Task requirements »
Search the records for the word "with" and pick out every line that has it.
══ Data excerpts ══
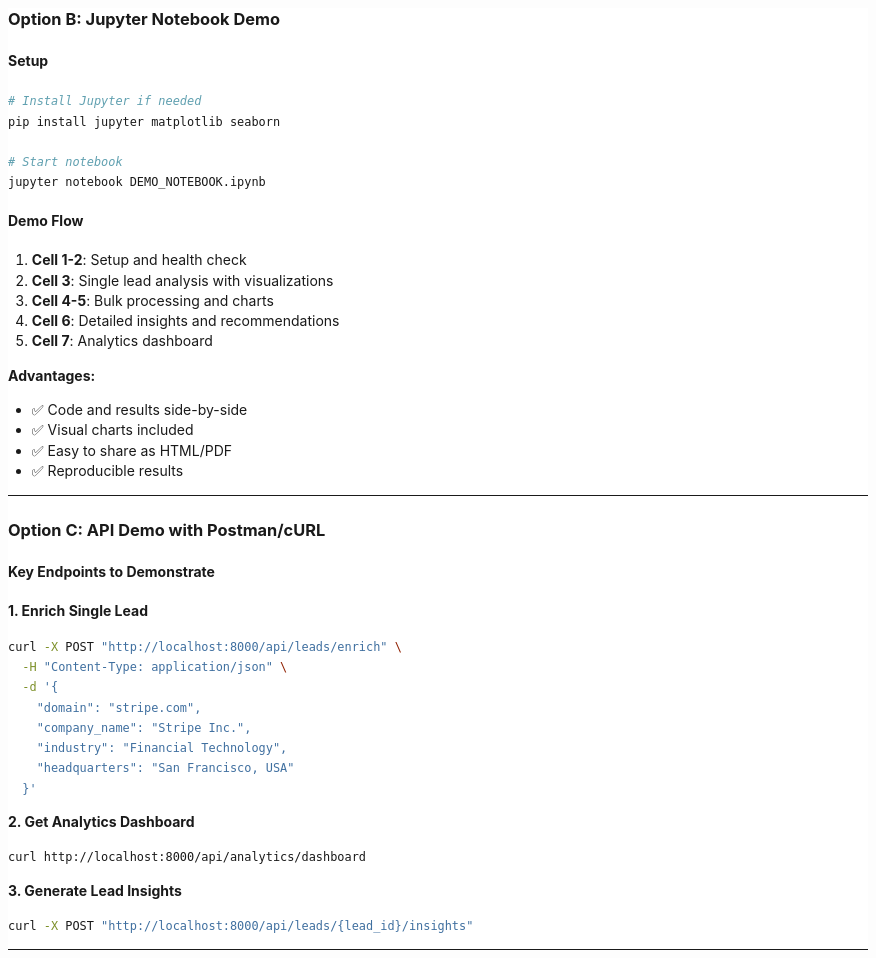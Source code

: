 
### Option B: Jupyter Notebook Demo

#### Setup
```bash
# Install Jupyter if needed
pip install jupyter matplotlib seaborn

# Start notebook
jupyter notebook DEMO_NOTEBOOK.ipynb
```

#### Demo Flow
1. **Cell 1-2**: Setup and health check
2. **Cell 3**: Single lead analysis with visualizations
3. **Cell 4-5**: Bulk processing and charts
4. **Cell 6**: Detailed insights and recommendations
5. **Cell 7**: Analytics dashboard

**Advantages:**
- ✅ Code and results side-by-side
- ✅ Visual charts included
- ✅ Easy to share as HTML/PDF
- ✅ Reproducible results

---

### Option C: API Demo with Postman/cURL

#### Key Endpoints to Demonstrate

**1. Enrich Single Lead**
```bash
curl -X POST "http://localhost:8000/api/leads/enrich" \
  -H "Content-Type: application/json" \
  -d '{
    "domain": "stripe.com",
    "company_name": "Stripe Inc.",
    "industry": "Financial Technology",
    "headquarters": "San Francisco, USA"
  }'
```

**2. Get Analytics Dashboard**
```bash
curl http://localhost:8000/api/analytics/dashboard
```

**3. Generate Lead Insights**
```bash
curl -X POST "http://localhost:8000/api/leads/{lead_id}/insights"
```

---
═══
Reply to the exercise »
2. **Cell 3**: Single lead analysis with visualizations
### Option C: API Demo with Postman/cURL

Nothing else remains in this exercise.